* Your assignment *
Every line from the one with "- **Trade-offs**: Only works" through the final line of the entries below should be returned exactly; leave out all other lines.
Data section start
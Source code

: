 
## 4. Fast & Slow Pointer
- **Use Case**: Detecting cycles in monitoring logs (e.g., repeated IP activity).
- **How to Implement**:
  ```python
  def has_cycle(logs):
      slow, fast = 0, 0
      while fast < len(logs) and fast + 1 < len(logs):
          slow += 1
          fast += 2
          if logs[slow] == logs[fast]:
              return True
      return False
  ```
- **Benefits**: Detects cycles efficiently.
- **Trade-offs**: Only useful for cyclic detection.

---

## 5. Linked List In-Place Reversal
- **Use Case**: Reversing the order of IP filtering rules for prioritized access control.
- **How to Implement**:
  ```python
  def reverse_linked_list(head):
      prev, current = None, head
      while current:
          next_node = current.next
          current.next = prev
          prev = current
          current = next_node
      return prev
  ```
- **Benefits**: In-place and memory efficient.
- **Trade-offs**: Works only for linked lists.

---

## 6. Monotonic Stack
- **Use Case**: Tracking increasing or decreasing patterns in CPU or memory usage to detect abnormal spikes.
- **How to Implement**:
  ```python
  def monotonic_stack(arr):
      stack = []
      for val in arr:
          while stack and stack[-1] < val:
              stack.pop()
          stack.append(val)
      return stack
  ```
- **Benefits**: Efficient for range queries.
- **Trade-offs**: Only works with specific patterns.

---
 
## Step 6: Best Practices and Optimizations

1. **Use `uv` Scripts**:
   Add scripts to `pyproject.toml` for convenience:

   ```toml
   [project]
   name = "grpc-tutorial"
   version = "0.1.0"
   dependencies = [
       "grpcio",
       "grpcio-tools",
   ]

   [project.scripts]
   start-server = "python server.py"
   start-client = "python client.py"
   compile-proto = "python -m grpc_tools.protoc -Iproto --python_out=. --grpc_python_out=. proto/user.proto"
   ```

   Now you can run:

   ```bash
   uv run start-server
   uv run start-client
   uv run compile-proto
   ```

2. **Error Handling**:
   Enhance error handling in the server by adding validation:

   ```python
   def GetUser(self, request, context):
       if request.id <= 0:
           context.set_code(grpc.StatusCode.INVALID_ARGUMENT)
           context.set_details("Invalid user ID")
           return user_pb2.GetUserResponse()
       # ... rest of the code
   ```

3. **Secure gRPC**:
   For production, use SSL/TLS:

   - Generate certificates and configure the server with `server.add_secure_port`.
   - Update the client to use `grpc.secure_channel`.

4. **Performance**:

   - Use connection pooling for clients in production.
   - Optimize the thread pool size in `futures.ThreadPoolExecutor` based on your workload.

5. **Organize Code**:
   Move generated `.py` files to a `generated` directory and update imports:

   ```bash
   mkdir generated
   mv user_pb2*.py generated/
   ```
Data section end
* Reply to the exercise *
- **Trade-offs**: Only works with specific patterns.

---
 
## Step 6: Best Practices and Optimizations

1. **Use `uv` Scripts**:
   Add scripts to `pyproject.toml` for convenience:

   ```toml
   [project]
   name = "grpc-tutorial"
   version = "0.1.0"
   dependencies = [
       "grpcio",
       "grpcio-tools",
   ]

   [project.scripts]
   start-server = "python server.py"
   start-client = "python client.py"
   compile-proto = "python -m grpc_tools.protoc -Iproto --python_out=. --grpc_python_out=. proto/user.proto"
   ```

   Now you can run:

   ```bash
   uv run start-server
   uv run start-client
   uv run compile-proto
   ```

2. **Error Handling**:
   Enhance error handling in the server by adding validation:

   ```python
   def GetUser(self, request, context):
       if request.id <= 0:
           context.set_code(grpc.StatusCode.INVALID_ARGUMENT)
           context.set_details("Invalid user ID")
           return user_pb2.GetUserResponse()
       # ... rest of the code
   ```

3. **Secure gRPC**:
   For production, use SSL/TLS:

   - Generate certificates and configure the server with `server.add_secure_port`.
   - Update the client to use `grpc.secure_channel`.

4. **Performance**:

   - Use connection pooling for clients in production.
   - Optimize the thread pool size in `futures.ThreadPoolExecutor` based on your workload.

5. **Organize Code**:
   Move generated `.py` files to a `generated` directory and update imports:

   ```bash
   mkdir generated
   mv user_pb2*.py generated/
   ```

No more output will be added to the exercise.